La fenêtre condamnée
En l’an 1830, à quelques miles seulement de ce qui est à présent la grande ville de Cincinnati, s’étendait une immense forêt presque ininterrompue. Toute la contrée était maigrement peuplée de frontaliers. Ceux-ci ne connaissaient pas de repos : dès qu’ils s’étaient taillé une demeure assez confortable dans ces lieux sauvages, dès qu’ils avaient atteint ce degré de prospérité que nous appellerions aujourd’hui indigence, aussitôt, obéissant à une impulsion mystérieuse de leur nature, ils abandonnaient tout et poussaient plus avant vers l’Ouest, à la rencontre de nouveaux périls et de nouvelles privations, dans un nouvel effort pour conquérir un bien-être matériel auquel ils venaient de renoncer volontairement. Plusieurs d’entre eux avaient déjà délaissé cette contrée pour des installations plus lointaines, mais l’un de ceux qui restaient avait compté parmi les premiers arrivants. Il vivait seul dans une cabane de troncs d’arbres, entouré de tous côtés par la grande forêt qui semblait l’avoir imprégné de sa mélancolie et de son silence, car nul ne l’avait jamais vu sourire ni entendu prononcer une parole inutile. Il subvenait à ses simples besoins en allant vendre ou troquer des peaux d’animaux à la ville sise sur la rivière ; en effet il ne cultivait rien sur la terre qu’il aurait pu, en cas de nécessité, revendiquer comme sienne par droit de possession jamais troublée. On pouvait discerner dans son domaine certains signes d’« amélioration » : quelques arpents attenants à la maison avaient été défrichés autrefois, et les souches pourries des arbres étaient à demi recouvertes par la nouvelle végétation à laquelle on avait permis de réparer les ravages causés par la hache longtemps auparavant. Manifestement, l’ardeur de cet homme pour l’agriculture avait brûlé d’une flamme déclinante, pour s’éteindre finalement en cendres de contrition.

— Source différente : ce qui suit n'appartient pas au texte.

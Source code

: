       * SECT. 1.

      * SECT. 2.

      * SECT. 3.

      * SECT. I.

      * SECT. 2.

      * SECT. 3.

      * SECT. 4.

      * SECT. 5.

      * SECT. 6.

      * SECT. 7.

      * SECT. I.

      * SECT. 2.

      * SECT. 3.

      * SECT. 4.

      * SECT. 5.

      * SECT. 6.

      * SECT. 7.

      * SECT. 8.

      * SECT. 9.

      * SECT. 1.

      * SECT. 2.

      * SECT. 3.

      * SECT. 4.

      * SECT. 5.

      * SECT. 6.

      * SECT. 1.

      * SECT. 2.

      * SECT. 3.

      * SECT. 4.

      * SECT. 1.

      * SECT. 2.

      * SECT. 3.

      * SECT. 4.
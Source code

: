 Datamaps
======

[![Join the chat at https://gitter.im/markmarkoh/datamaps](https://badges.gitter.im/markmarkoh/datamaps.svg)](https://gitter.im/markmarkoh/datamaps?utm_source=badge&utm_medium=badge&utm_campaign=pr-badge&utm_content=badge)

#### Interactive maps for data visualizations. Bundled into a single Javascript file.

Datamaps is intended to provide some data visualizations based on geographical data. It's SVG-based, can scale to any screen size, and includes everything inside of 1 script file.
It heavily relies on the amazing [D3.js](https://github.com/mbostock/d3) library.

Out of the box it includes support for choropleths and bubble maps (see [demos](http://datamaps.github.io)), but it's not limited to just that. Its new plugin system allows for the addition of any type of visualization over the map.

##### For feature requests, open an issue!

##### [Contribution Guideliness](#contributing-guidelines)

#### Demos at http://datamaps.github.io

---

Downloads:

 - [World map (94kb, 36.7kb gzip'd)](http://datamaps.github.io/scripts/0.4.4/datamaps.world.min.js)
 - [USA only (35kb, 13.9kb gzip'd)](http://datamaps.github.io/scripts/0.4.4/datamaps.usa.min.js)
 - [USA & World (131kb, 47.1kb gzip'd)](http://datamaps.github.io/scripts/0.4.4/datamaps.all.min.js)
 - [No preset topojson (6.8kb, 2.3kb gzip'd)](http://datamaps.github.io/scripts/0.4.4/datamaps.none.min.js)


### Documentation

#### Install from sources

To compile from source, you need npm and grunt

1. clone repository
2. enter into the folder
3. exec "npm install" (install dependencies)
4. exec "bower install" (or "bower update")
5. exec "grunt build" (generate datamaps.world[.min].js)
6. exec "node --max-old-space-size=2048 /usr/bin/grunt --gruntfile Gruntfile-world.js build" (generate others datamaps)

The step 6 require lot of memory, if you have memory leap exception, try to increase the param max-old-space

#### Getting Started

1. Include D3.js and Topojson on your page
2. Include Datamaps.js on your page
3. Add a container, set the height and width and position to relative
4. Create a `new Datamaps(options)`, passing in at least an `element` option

La cabane de troncs d’arbres, avec sa cheminée de branches, son toit de bardeaux gauchis maintenus par des barres de bois transversales, et ses fentes bouchées à l’argile, n’avait qu’une seule porte, et, juste en face, une fenêtre. Celle-ci, cependant, se trouvait fermée par des planches. Personne ne pouvait se rappeler une époque où elle n’avait pas été condamnée de la sorte, et personne ne saurait pourquoi elle l’était. En tout cas, nul n’aurait pu prétendre que l’occupant de la cabane détestait l’air et la lumière, car, dans les rares occasions où un chasseur était passé devant ce lieu isolé, il avait pu voir le reclus en train de prendre le soleil sur le seuil de sa porte, s’il avait plu au ciel de lui fournir du soleil. Je crois que fort peu d’hommes encore vivants aujourd’hui ont connu le secret de cette fenêtre.
Mais je suis l’un d’entre eux, comme vous le verrez en temps voulu.
On disait que le solitaire se nommait Murlock. Il paraissait âgé de soixante-dix ans, il en avait cinquante en réalité. Quelque chose d’autre que les années avait contribué à le vieillir. Il avait des cheveux blancs, une longue barbe également blanche, des yeux gris enfoncés dans leurs orbites, et un visage étrangement couturé de rides qui semblaient appartenir à deux réseaux entrecroisés.